---- Dataset extract

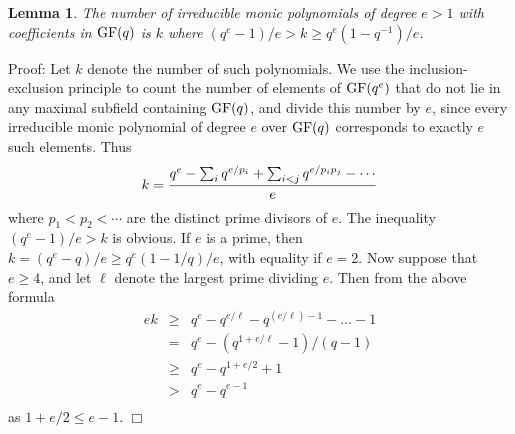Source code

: \documentclass[12pt]{article}
\newtheorem{lemma}[definition]{Lemma}
\newenvironment{proof}{\normalsize {\sc Proof}:}{{\hfill $\Box$ \\}}
\def\GF{{\rm GF}}
\begin{document}
\begin{lemma}\label{monic} 
The number of irreducible monic polynomials of degree
$e>1$ with coefficients in $\GF(q)$ is $k$ where
$(q^e-1)/e>k\ge q^e(1-q^{-1})/e$.
\end{lemma}
\begin{proof}
Let $k$ denote the number of such polynomials.
We use the inclusion-exclusion principle to count the
number of elements of $\GF(q^e)$ that do not lie in any  maximal
subfield containing $\GF(q)$, and divide this number by $e$, since
every irreducible monic polynomial of degree $e$ over $\GF(q)$ corresponds
to exactly $e$ such elements.  Thus 
$$k = {q^e-\sum_iq^{e/p_i}+\sum_{i<j}q^{e/p_ip_j}-\cdots\over e}$$ 
where $p_1<p_2<\cdots$ are the distinct prime divisors of $e$. 
The inequality $(q^e-1)/e >k$ is obvious.  If $e$ is a prime,
then $k=(q^e-q)/e\ge q^e(1-1/q)/e$, with equality if $e=2$.
Now suppose that $e\ge4$, and let $\ell$ denote the largest prime
dividing $e$.  Then from the above formula 
\begin{eqnarray*}
ek & \ge & q^e-q^{e/\ell}-q^{(e/\ell)-1}-\ldots -1 \\
   & = &  q^e - (q^{1+e/\ell}-1)/(q-1)\\
   & \ge & q^e - q^{1+e/2}+1 \\
   & > & q^e - q^{e-1} \\
\end{eqnarray*}
as $1+e/2\le e-1$.
\end{proof}
\end{document}

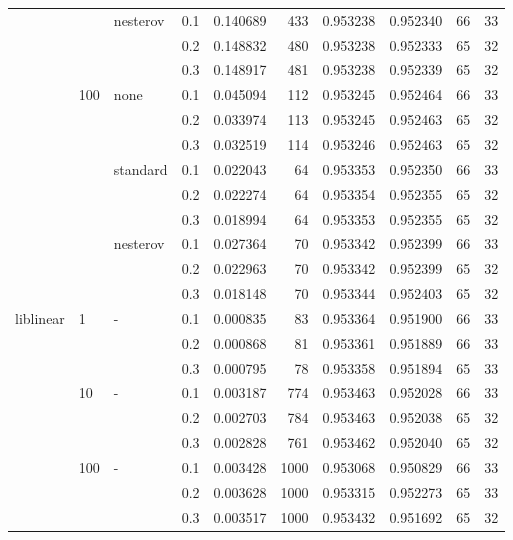 \begin{table}[H]
\begin{tabular}{llllrrrrrr}
          &     & nesterov & 0.1 &  0.140689 &     433 &  0.953238 &  0.952340 &          66 &        33 \\
          &     &   & 0.2 &  0.148832 &     480 &  0.953238 &  0.952333 &          65 &        32 \\
          &     &   & 0.3 &  0.148917 &     481 &  0.953238 &  0.952339 &          65 &        32 \\
          & 100 & none & 0.1 &  0.045094 &     112 &  0.953245 &  0.952464 &          66 &        33 \\
          &     &   & 0.2 &  0.033974 &     113 &  0.953245 &  0.952463 &          65 &        32 \\
          &     &   & 0.3 &  0.032519 &     114 &  0.953246 &  0.952463 &          65 &        32 \\
          &     & standard & 0.1 &  0.022043 &      64 &  0.953353 &  0.952350 &          66 &        33 \\
          &     &   & 0.2 &  0.022274 &      64 &  0.953354 &  0.952355 &          65 &        32 \\
          &     &   & 0.3 &  0.018994 &      64 &  0.953353 &  0.952355 &          65 &        32 \\
          &     & nesterov & 0.1 &  0.027364 &      70 &  0.953342 &  0.952399 &          66 &        33 \\
          &     &   & 0.2 &  0.022963 &      70 &  0.953342 &  0.952399 &          65 &        32 \\
          &     &   & 0.3 &  0.018148 &      70 &  0.953344 &  0.952403 &          65 &        32 \\
liblinear & 1   & - & 0.1 &  0.000835 &      83 &  0.953364 &  0.951900 &          66 &        33 \\
          &     &   & 0.2 &  0.000868 &      81 &  0.953361 &  0.951889 &          66 &        33 \\
          &     &   & 0.3 &  0.000795 &      78 &  0.953358 &  0.951894 &          65 &        33 \\
          & 10  & - & 0.1 &  0.003187 &     774 &  0.953463 &  0.952028 &          66 &        33 \\
          &     &   & 0.2 &  0.002703 &     784 &  0.953463 &  0.952038 &          65 &        32 \\
          &     &   & 0.3 &  0.002828 &     761 &  0.953462 &  0.952040 &          65 &        32 \\
          & 100 & - & 0.1 &  0.003428 &    1000 &  0.953068 &  0.950829 &          66 &        33 \\
          &     &   & 0.2 &  0.003628 &    1000 &  0.953315 &  0.952273 &          65 &        33 \\
          &     &   & 0.3 &  0.003517 &    1000 &  0.953432 &  0.951692 &          65 &        32 \\
\bottomrule
\end{tabular}
\end{table}
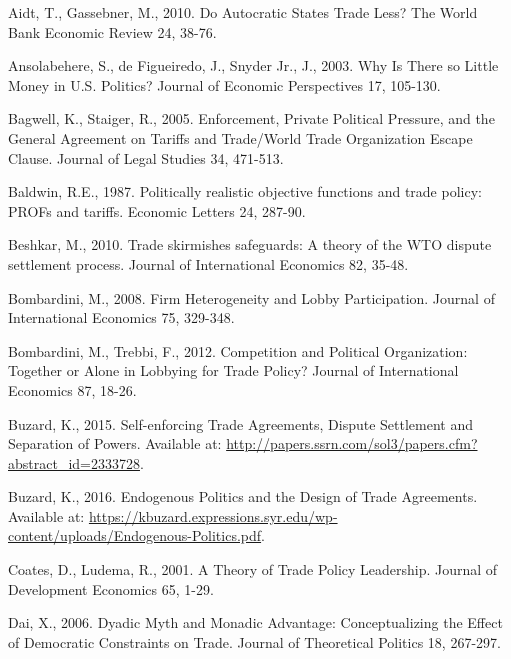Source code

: \documentclass[10pt]{article}
\begin{document}
\begin{list}{}{\setlength{\leftmargin}{0.0in}\setlength{\rightmargin}{0.0in}\setlength{\itemindent}{0.0in}\setlength{\itemsep}{0.1in}}


\item Aidt, T., Gassebner, M., 2010. Do Autocratic States Trade Less? The World Bank Economic Review 24, 38-76.

\item Ansolabehere, S., de Figueiredo, J., Snyder Jr., J., 2003. Why Is There so Little Money in U.S. Politics? Journal of Economic Perspectives 17, 105-130.

\item Bagwell, K., Staiger, R., 2005. Enforcement, Private Political Pressure, and the General Agreement on Tariffs and Trade/World Trade Organization Escape Clause. Journal of Legal Studies 34, 471-513. 

\item Baldwin, R.E., 1987. Politically realistic objective functions and trade policy: PROFs and tariffs. Economic Letters 24, 287-90.

\item Beshkar, M., 2010. Trade skirmishes safeguards: A theory of the WTO dispute settlement process. Journal of International Economics 82, 35-48.

\item Bombardini, M., 2008. Firm Heterogeneity and Lobby Participation. Journal of International Economics 75, 329-348.

\item Bombardini, M., Trebbi, F., 2012. Competition and Political Organization: Together or Alone in Lobbying for Trade Policy? Journal of International Economics 87, 18-26.

\item Buzard, K., 2015. Self-enforcing Trade Agreements, Dispute Settlement and Separation of Powers. Available at: \url{http://papers.ssrn.com/sol3/papers.cfm?abstract_id=2333728}.

\item Buzard, K., 2016. Endogenous Politics and the Design of Trade Agreements. Available at: \url{https://kbuzard.expressions.syr.edu/wp-content/uploads/Endogenous-Politics.pdf}.

\item Coates, D., Ludema, R., 2001. A Theory of Trade Policy Leadership. Journal of Development Economics 65, 1-29.

\item Dai, X., 2006. Dyadic Myth and Monadic Advantage: Conceptualizing the Effect of Democratic Constraints on Trade. Journal of Theoretical Politics 18, 267-297.


\end{list}
\end{document}
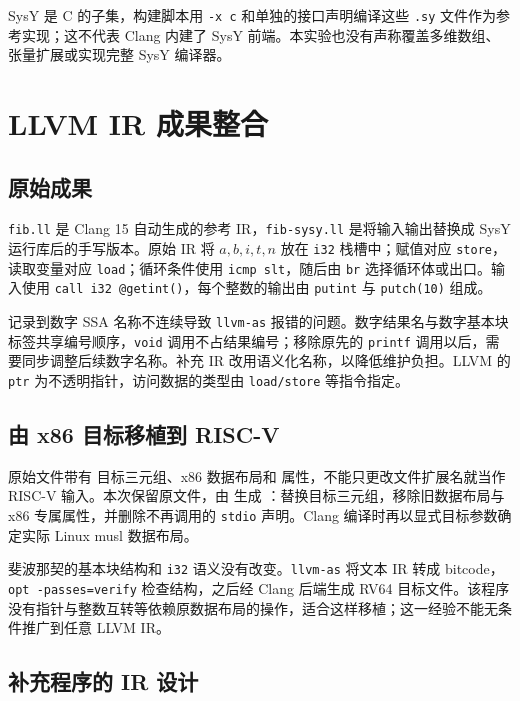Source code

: \documentclass[UTF8,a4paper,10pt]{ctexart}
\begin{document}
SysY 是 C 的子集，构建脚本用 \texttt{-x c} 和单独的接口声明编译这些 \texttt{.sy} 文件作为参考实现；这不代表 Clang 内建了 SysY 前端。本实验也没有声称覆盖多维数组、张量扩展或实现完整 SysY 编译器。

\section{LLVM IR 成果整合}

\subsection{原始成果}

\texttt{fib.ll} 是 Clang 15 自动生成的参考 IR，\texttt{fib-sysy.ll} 是将输入输出替换成 SysY 运行库后的手写版本。原始 IR 将 $a,b,i,t,n$ 放在 \texttt{i32} 栈槽中；赋值对应 \texttt{store}，读取变量对应 \texttt{load}；循环条件使用 \texttt{icmp slt}，随后由 \texttt{br} 选择循环体或出口。输入使用 \texttt{call i32 @getint()}，每个整数的输出由 \texttt{putint} 与 \texttt{putch(10)} 组成。

记录到数字 SSA 名称不连续导致 \texttt{llvm-as} 报错的问题。数字结果名与数字基本块标签共享编号顺序，\texttt{void} 调用不占结果编号；移除原先的 \texttt{printf} 调用以后，需要同步调整后续数字名称。补充 IR 改用语义化名称，以降低维护负担。LLVM 的 \texttt{ptr} 为不透明指针，访问数据的类型由 \texttt{load/store} 等指令指定\cite{llvm-langref}。

\subsection{由 x86 目标移植到 RISC-V}

原始文件带有  目标三元组、x86 数据布局和
 属性，不能只更改文件扩展名就当作 RISC-V 输入。本次保留原文件，由  生成 ：替换目标三元组，移除旧数据布局与 x86 专属属性，并删除不再调用的 \texttt{stdio} 声明。Clang 编译时再以显式目标参数确定实际 Linux musl 数据布局。

斐波那契的基本块结构和 \texttt{i32} 语义没有改变。\texttt{llvm-as} 将文本 IR 转成 bitcode，\texttt{opt -passes=verify} 检查结构，之后经 Clang 后端生成 RV64 目标文件。该程序没有指针与整数互转等依赖原数据布局的操作，适合这样移植；这一经验不能无条件推广到任意 LLVM IR。

\subsection{补充程序的 IR 设计}
\end{document}
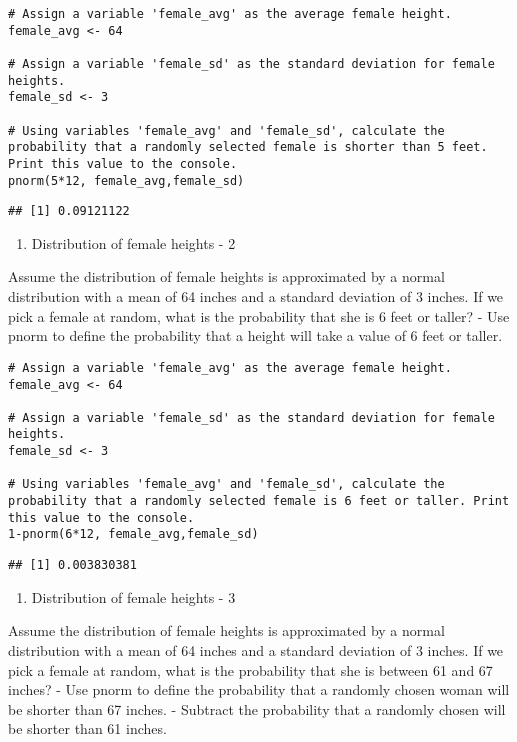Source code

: \documentclass[
]{article}
\providecommand{\tightlist}{%
  \setlength{\itemsep}{0pt}\setlength{\parskip}{0pt}}
\begin{document}
\begin{verbatim}
# Assign a variable 'female_avg' as the average female height.
female_avg <- 64

# Assign a variable 'female_sd' as the standard deviation for female heights.
female_sd <- 3

# Using variables 'female_avg' and 'female_sd', calculate the probability that a randomly selected female is shorter than 5 feet. Print this value to the console.
pnorm(5*12, female_avg,female_sd)
\end{verbatim}

\begin{verbatim}
## [1] 0.09121122
\end{verbatim}

\begin{enumerate}
\def\labelenumi{\arabic{enumi}.}
\setcounter{enumi}{1}
\tightlist
\item
  Distribution of female heights - 2
\end{enumerate}

Assume the distribution of female heights is approximated by a normal
distribution with a mean of 64 inches and a standard deviation of 3
inches. If we pick a female at random, what is the probability that she
is 6 feet or taller? - Use pnorm to define the probability that a height
will take a value of 6 feet or taller.

\begin{verbatim}
# Assign a variable 'female_avg' as the average female height.
female_avg <- 64

# Assign a variable 'female_sd' as the standard deviation for female heights.
female_sd <- 3

# Using variables 'female_avg' and 'female_sd', calculate the probability that a randomly selected female is 6 feet or taller. Print this value to the console.
1-pnorm(6*12, female_avg,female_sd)
\end{verbatim}

\begin{verbatim}
## [1] 0.003830381
\end{verbatim}

\begin{enumerate}
\def\labelenumi{\arabic{enumi}.}
\setcounter{enumi}{2}
\tightlist
\item
  Distribution of female heights - 3
\end{enumerate}

Assume the distribution of female heights is approximated by a normal
distribution with a mean of 64 inches and a standard deviation of 3
inches. If we pick a female at random, what is the probability that she
is between 61 and 67 inches? - Use pnorm to define the probability that
a randomly chosen woman will be shorter than 67 inches. - Subtract the
probability that a randomly chosen will be shorter than 61 inches.
\end{document}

--------

What the task requires: For the listing above, state how many lines hold the string "Available", giving the number alone.

Your solution: 2